=== Begin Enclosure ===

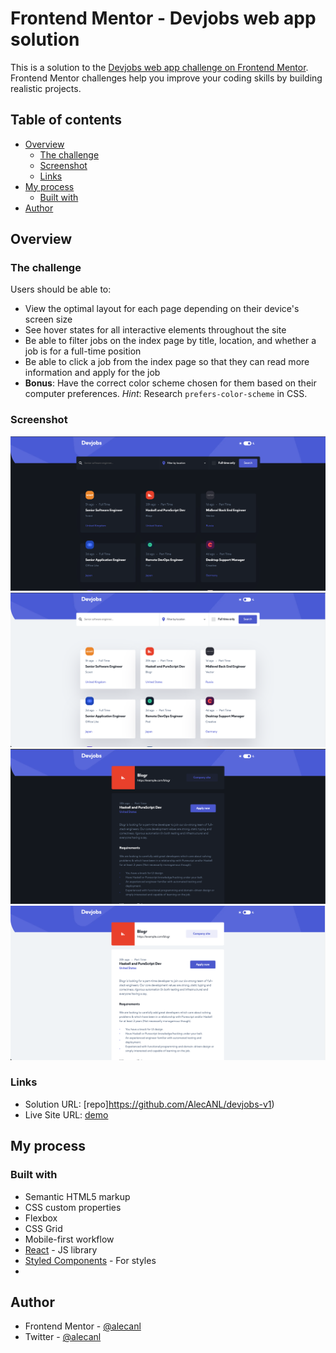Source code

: # Frontend Mentor - Devjobs web app solution

This is a solution to the [Devjobs web app challenge on Frontend Mentor](https://www.frontendmentor.io/challenges/devjobs-web-app-HuvC_LP4l). Frontend Mentor challenges help you improve your coding skills by building realistic projects.

## Table of contents

- [Overview](#overview)
    - [The challenge](#the-challenge)
    - [Screenshot](#screenshot)
    - [Links](#links)
- [My process](#my-process)
    - [Built with](#built-with)
- [Author](#author)



## Overview

### The challenge

Users should be able to:

- View the optimal layout for each page depending on their device's screen size
- See hover states for all interactive elements throughout the site
- Be able to filter jobs on the index page by title, location, and whether a job is for a full-time position
- Be able to click a job from the index page so that they can read more information and apply for the job
- **Bonus**: Have the correct color scheme chosen for them based on their computer preferences. _Hint_: Research `prefers-color-scheme` in CSS.

### Screenshot

![home-dark](./public/assets/screenshot/home-dark.png)
![home-light](./public/assets/screenshot/home-light.png)
![detail-dark](./public/assets/screenshot/detail-dark.png)
![detail-light](./public/assets/screenshot/detail-light.png)


### Links

- Solution URL: [repo]https://github.com/AlecANL/devjobs-v1)
- Live Site URL: [demo](https://devjobs-v1.vercel.app/)

## My process

### Built with

- Semantic HTML5 markup
- CSS custom properties
- Flexbox
- CSS Grid
- Mobile-first workflow
- [React](https://reactjs.org/) - JS library
- [Styled Components](https://styled-components.com/) - For styles
- 
## Author

- Frontend Mentor - [@alecanl](https://www.frontendmentor.io/profile/alecanl)
- Twitter - [@alecanl](https://www.twitter.com/alecanl)
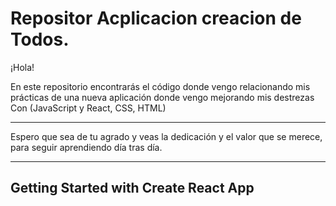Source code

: # Repositor Acplicacion creacion de Todos.

¡Hola!

En este repositorio encontrarás el código donde vengo relacionando mis prácticas de una nueva aplicación donde vengo mejorando mis destrezas
Con (JavaScript y React, CSS, HTML)
*****

Espero que sea de tu agrado y veas la dedicación y el valor que se merece, para seguir aprendiendo día tras día.


****
## Getting Started with Create React App
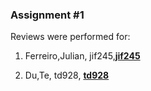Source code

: ### Assignment #1
Reviews were performed for:

1. Ferreiro,Julian, jif245,[**jif245**](https://github.com/jif245/PUI2017_jif245)

2. Du,Te, td928, [**td928**](https://github.com/td928/PUI2017_td928)


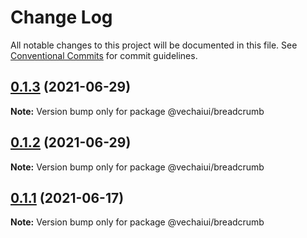 # Change Log

All notable changes to this project will be documented in this file.
See [Conventional Commits](https://conventionalcommits.org) for commit guidelines.

## [0.1.3](https://github.com/vechai/vechaiui/compare/@vechaiui/breadcrumb@0.1.2...@vechaiui/breadcrumb@0.1.3) (2021-06-29)

**Note:** Version bump only for package @vechaiui/breadcrumb





## [0.1.2](https://github.com/vechai/vechaiui/compare/@vechaiui/breadcrumb@0.1.1...@vechaiui/breadcrumb@0.1.2) (2021-06-29)

**Note:** Version bump only for package @vechaiui/breadcrumb





## [0.1.1](https://github.com/vechai/vechaiui/compare/@vechaiui/breadcrumb@0.1.0...@vechaiui/breadcrumb@0.1.1) (2021-06-17)

**Note:** Version bump only for package @vechaiui/breadcrumb
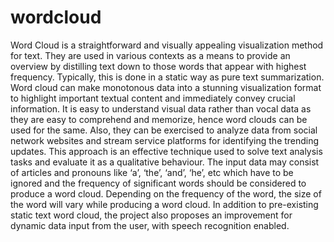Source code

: # wordcloud
Word Cloud is a straightforward and visually appealing visualization method for text.
They are used in various contexts as a means to provide an overview by distilling text down to
those words that appear with highest frequency. Typically, this is done in a static way as pure
text summarization. Word cloud can make monotonous data into a stunning visualization format
to highlight important textual content and immediately convey crucial information. It is easy to
understand visual data rather than vocal data as they are easy to comprehend and memorize,
hence word clouds can be used for the same. Also, they can be exercised to analyze data from
social network websites and stream service platforms for identifying the trending updates. This
approach is an effective technique used to solve text analysis tasks and evaluate it as a qualitative
behaviour.
The input data may consist of articles and pronouns like ‘a’, ‘the’, ‘and’, ‘he’, etc which
have to be ignored and the frequency of significant words should be considered to produce a
word cloud. Depending on the frequency of the word, the size of the word will vary while
producing a word cloud. In addition to pre-existing static text word cloud, the project also
proposes an improvement for dynamic data input from the user, with speech recognition enabled.
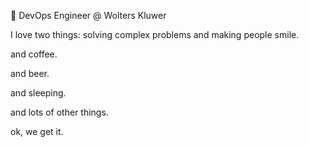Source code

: 💼 DevOps Engineer @ Wolters Kluwer

I love two things: solving complex problems and making people smile.

and coffee.

and beer.

and sleeping.

and lots of other things.

ok, we get it.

=== End Enclosure ===

— TASK BRIEF —
When a line in the material contains the string "static", copy that line.

— TASK RESULT —
those words that appear with highest frequency. Typically, this is done in a static way as pure
producing a word cloud. In addition to pre-existing static text word cloud, the project also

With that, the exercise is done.